This notebook follows the Training example given by Kaggle https://www.kaggle.com/c/word2vec-nlp-tutorial/details/part-1-for-beginners-bag-of-words to display each document as a Bag-of-Words and then uses Scikit-learn's logistic regression to train a model.

The data in this initial test is the labeled dataset of 50,000 IMDB movie reviews for sentiment analysis.  This was obtained from Kaggle.  https://www.kaggle.com/c/word2vec-nlp-tutorial/data  The labeled training data was split into 90% train, 10% test.

While Pythia will not be doing sentiment analysis, using this data was a quick and easy way to see how a bag-of-words + logistic regression could work for novelty detection.  All that is really needed for this type of analysis is a labels column (in this dataset that is sentiment) and text (which is review in this dataset).

In the future we will be looking at better to see how spacy could substitute in for BeautifulSoup and nltk, 

In [5]:
import pandas as pd
from bs4 import BeautifulSoup
import nltk
import numpy as np
from sklearn import linear_model

In [6]:
data = pd.read_csv("labeledTrainData.tsv", header=0, delimiter="\t", quoting=3)

In [7]:
#do a simple split by using "ID" with trailing 3 before the _

train = data[data["id"].str.contains("3_")==False]
test = data[data["id"].str.contains("3_")==True]

In [8]:
print train.shape, test.shape

(22500, 3) (2500, 3)


In [9]:
2500/25000.0 *100 #so split is perfect 10%

10.0

In [10]:
train.head()

Unnamed: 0,id,sentiment,review
0,"""5814_8""",1,"""With all this stuff going down at the moment ..."
1,"""2381_9""",1,"""\""The Classic War of the Worlds\"" by Timothy ..."
2,"""7759_3""",0,"""The film starts with a manager (Nicholas Bell..."
3,"""3630_4""",0,"""It must be assumed that those who praised thi..."
4,"""9495_8""",1,"""Superbly trashy and wondrously unpretentious ..."


In [11]:
test.head()

Unnamed: 0,id,sentiment,review
7,"""10633_1""",0,"""I watched this video at a friend's house.

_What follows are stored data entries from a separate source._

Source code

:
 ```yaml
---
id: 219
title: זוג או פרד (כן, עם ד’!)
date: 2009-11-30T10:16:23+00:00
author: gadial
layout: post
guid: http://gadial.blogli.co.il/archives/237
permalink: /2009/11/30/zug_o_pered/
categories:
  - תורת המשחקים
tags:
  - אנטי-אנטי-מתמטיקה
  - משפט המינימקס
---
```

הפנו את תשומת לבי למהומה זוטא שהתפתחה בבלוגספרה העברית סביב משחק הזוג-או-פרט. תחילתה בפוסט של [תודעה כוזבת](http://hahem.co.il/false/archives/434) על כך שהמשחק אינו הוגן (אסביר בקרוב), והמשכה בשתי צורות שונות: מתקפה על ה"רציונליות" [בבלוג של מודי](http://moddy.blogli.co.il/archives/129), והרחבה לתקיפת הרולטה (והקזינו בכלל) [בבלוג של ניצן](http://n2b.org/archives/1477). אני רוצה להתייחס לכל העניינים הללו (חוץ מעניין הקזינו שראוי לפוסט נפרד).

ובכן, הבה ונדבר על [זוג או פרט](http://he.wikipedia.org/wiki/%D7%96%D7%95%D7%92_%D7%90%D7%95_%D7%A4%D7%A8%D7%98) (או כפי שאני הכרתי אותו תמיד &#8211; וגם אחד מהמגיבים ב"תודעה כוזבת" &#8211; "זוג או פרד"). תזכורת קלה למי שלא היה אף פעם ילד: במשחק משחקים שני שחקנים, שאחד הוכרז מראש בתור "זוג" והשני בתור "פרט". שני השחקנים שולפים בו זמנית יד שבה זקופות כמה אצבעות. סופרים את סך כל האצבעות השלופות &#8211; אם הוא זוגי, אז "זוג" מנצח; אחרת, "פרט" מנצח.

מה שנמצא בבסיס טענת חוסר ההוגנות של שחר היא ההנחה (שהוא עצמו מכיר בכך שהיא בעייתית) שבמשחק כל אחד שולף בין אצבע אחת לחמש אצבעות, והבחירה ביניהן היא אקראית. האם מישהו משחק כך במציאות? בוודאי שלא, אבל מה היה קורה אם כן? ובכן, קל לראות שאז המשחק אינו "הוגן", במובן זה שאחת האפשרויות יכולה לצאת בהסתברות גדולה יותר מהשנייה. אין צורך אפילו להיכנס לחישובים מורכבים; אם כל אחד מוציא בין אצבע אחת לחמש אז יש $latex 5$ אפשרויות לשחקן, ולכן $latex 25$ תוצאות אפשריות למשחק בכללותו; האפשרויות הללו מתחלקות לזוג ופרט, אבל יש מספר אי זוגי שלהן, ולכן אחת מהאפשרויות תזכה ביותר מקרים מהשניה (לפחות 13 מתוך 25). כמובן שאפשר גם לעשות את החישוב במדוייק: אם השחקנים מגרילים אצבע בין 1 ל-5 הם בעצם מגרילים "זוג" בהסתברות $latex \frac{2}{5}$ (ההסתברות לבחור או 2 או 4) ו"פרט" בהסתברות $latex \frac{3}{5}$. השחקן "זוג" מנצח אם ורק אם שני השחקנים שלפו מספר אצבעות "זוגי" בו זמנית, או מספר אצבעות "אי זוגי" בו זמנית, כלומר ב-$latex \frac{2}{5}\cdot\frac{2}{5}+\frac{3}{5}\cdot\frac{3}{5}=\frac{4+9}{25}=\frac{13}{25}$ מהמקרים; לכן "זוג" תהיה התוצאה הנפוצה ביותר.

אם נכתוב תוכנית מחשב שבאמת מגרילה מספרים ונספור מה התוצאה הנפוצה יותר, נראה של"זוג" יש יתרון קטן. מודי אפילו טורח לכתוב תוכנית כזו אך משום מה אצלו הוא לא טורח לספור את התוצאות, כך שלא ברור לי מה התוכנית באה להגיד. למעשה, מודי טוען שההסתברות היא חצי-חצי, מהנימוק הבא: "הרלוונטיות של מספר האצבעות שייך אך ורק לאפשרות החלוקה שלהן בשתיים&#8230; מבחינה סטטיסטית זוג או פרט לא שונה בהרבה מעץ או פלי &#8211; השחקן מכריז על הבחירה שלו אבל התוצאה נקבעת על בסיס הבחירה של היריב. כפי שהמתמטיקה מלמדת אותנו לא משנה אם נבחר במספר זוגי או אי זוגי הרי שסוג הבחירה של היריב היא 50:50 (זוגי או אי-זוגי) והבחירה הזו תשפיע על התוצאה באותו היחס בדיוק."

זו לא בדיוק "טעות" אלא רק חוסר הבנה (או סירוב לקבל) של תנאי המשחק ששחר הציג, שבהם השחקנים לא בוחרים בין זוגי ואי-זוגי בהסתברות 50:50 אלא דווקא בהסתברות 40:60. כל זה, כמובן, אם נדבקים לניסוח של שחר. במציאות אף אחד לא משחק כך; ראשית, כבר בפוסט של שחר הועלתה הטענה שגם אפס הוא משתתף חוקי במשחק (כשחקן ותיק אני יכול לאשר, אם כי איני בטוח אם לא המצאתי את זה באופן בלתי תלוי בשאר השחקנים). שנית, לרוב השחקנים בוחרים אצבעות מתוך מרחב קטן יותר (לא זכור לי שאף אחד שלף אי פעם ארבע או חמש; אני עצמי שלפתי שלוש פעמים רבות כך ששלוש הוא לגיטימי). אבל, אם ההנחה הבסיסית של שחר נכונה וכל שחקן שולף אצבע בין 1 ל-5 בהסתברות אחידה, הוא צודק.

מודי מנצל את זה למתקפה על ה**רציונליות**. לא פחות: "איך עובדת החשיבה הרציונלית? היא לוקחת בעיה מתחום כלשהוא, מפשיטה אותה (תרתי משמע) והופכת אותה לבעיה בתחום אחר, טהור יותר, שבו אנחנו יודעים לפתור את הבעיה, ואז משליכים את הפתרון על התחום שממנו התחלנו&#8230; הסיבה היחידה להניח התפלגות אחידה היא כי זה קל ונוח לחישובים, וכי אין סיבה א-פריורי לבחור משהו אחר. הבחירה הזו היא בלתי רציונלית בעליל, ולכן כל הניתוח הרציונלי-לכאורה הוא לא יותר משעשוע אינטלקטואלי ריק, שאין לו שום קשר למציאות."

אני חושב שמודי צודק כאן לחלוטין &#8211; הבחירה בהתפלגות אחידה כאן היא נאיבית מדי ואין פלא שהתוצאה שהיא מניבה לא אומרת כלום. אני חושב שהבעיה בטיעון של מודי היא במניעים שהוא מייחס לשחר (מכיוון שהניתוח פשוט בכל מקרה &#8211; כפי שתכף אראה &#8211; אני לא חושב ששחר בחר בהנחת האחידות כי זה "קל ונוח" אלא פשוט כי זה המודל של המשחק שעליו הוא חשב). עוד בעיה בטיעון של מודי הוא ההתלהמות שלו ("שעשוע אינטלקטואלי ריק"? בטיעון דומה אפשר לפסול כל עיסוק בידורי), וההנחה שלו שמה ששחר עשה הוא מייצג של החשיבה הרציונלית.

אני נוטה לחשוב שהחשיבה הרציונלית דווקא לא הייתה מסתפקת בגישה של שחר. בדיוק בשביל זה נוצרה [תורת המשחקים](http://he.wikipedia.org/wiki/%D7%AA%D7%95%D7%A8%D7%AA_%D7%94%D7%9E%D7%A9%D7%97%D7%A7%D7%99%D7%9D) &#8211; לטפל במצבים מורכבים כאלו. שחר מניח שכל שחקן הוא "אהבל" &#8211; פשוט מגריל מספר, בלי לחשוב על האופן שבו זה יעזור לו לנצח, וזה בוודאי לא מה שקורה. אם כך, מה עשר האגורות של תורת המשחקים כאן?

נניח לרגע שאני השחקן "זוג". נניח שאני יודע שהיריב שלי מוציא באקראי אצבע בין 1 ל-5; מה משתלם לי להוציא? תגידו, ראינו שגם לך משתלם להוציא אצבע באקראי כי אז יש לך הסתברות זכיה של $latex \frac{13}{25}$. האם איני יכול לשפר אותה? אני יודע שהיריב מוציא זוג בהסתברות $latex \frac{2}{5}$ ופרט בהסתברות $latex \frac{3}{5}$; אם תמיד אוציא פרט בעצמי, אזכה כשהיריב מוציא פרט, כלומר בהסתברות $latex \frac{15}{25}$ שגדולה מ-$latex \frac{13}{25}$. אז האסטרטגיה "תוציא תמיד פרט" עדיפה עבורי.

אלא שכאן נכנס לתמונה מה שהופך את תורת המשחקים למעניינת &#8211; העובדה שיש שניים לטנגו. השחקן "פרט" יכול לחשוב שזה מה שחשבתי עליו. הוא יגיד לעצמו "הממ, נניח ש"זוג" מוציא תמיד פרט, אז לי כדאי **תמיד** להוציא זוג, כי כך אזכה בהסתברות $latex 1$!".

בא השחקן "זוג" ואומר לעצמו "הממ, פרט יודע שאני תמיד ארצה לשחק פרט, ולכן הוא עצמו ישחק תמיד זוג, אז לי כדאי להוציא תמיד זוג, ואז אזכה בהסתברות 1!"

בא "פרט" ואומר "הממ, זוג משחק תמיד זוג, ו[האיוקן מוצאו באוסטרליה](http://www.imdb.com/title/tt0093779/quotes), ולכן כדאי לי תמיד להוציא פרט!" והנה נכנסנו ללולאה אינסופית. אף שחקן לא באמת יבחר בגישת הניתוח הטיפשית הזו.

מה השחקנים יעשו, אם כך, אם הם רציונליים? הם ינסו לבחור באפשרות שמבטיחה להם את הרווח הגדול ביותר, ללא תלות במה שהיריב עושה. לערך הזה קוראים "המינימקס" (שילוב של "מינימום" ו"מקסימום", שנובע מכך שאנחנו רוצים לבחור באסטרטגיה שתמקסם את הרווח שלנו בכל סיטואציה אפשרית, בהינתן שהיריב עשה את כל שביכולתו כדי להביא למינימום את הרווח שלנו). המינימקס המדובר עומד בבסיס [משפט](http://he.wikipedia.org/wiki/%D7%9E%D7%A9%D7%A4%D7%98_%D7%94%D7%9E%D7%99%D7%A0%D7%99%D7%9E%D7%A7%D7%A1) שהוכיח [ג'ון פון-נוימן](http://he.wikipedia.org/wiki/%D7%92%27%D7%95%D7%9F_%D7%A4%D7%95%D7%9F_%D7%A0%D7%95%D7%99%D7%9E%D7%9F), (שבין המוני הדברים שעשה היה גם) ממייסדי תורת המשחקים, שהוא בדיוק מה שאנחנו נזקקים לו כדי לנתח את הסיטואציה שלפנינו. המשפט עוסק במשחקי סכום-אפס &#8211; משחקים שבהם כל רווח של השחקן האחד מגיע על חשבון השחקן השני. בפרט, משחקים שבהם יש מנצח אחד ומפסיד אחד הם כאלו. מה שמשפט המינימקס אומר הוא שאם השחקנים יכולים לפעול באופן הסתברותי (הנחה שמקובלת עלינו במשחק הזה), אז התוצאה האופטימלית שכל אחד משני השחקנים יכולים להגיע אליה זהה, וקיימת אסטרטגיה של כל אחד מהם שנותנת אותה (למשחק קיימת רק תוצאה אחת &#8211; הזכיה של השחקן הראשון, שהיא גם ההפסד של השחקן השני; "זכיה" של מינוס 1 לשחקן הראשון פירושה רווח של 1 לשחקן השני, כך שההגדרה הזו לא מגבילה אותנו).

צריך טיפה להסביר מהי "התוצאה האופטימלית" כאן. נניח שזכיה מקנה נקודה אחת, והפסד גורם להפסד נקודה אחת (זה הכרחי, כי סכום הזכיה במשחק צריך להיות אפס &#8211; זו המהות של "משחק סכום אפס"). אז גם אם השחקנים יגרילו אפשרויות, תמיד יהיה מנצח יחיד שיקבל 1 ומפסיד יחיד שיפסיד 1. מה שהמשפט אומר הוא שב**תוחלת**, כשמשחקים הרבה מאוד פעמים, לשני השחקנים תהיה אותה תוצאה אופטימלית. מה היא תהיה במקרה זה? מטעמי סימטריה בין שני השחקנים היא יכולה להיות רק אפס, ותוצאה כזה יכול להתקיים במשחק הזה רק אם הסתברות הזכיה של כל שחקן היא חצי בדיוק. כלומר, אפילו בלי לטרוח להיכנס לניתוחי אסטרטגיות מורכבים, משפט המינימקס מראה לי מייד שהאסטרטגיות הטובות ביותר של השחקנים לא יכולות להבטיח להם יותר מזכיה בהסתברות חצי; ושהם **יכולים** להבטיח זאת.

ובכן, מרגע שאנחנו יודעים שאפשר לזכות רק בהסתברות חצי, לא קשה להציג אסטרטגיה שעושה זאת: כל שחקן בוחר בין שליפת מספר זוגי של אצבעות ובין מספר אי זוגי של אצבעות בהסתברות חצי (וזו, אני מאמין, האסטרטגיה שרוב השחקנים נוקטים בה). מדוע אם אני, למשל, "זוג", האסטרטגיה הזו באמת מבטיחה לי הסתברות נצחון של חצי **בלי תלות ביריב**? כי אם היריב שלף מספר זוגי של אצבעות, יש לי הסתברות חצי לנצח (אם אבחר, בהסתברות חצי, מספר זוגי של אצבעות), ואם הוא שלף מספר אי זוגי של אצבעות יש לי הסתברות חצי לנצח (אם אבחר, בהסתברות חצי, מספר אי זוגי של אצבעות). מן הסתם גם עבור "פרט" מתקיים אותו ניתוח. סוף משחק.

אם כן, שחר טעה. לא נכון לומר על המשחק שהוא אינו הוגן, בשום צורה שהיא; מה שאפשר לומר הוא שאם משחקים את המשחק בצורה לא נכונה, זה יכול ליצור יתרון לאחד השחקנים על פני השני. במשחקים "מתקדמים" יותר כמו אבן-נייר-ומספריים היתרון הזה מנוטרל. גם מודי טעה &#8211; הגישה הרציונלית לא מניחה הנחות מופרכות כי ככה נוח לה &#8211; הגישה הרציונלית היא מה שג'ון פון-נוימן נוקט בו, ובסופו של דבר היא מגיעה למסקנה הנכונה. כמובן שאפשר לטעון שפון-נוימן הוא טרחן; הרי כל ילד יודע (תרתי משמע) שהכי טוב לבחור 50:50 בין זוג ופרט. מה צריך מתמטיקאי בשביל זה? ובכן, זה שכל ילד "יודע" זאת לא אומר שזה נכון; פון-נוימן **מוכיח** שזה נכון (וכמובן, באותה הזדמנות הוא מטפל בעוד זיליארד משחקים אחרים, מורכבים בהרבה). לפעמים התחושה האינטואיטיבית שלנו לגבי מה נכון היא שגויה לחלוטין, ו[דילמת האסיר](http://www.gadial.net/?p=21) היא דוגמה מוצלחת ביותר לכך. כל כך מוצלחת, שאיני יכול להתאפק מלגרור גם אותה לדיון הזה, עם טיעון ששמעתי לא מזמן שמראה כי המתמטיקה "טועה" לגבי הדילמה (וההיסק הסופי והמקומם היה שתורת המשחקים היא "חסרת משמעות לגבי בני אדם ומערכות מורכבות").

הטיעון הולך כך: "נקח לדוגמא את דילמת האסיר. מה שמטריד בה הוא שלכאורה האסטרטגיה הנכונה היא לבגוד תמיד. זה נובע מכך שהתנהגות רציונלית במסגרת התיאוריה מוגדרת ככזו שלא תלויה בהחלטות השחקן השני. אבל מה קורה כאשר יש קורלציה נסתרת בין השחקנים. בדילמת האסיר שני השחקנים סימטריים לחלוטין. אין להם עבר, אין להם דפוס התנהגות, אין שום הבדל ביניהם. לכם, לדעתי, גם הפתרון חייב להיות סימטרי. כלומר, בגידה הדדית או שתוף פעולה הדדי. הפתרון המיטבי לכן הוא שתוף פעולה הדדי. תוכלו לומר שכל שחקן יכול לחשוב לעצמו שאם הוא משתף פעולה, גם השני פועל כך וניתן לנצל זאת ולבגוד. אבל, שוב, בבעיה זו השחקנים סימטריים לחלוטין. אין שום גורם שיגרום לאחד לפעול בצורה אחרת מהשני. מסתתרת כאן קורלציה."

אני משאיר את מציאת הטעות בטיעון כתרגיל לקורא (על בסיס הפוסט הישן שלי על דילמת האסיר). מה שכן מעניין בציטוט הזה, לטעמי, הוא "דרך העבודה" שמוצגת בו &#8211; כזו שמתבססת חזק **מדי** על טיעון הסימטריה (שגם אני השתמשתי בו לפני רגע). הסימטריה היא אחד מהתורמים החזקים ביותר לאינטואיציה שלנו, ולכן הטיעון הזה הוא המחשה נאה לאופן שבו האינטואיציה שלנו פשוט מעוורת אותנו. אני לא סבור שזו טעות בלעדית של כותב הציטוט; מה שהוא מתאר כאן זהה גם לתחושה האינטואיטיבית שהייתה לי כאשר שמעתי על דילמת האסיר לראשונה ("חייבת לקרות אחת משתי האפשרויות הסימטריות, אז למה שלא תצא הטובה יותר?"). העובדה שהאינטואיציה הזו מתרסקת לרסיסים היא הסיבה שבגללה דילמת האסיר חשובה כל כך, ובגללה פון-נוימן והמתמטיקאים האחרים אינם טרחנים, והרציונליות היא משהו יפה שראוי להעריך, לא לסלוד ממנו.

I'm..."
9,"""8713_10""",1,"""<br /><br />This movie is full of references...."
26,"""2203_3""",0,"""Note to all mad scientists everywhere: if you..."
41,"""4613_4""",0,"""Well then, what is it?! I found Nicholson's c..."
46,"""9983_3""",0,"""This film is a massive Yawn proving that Amer..."


In [12]:
sum(train["sentiment"])/22500.0 #training set is nicely half positive and half negative as well

0.5

In [None]:
#The tutorial goes through the steps in the function to show what each is doing they are...

In [14]:
# Initialize the BeautifulSoup object on a single movie review     
example1 = BeautifulSoup(train["review"][0])  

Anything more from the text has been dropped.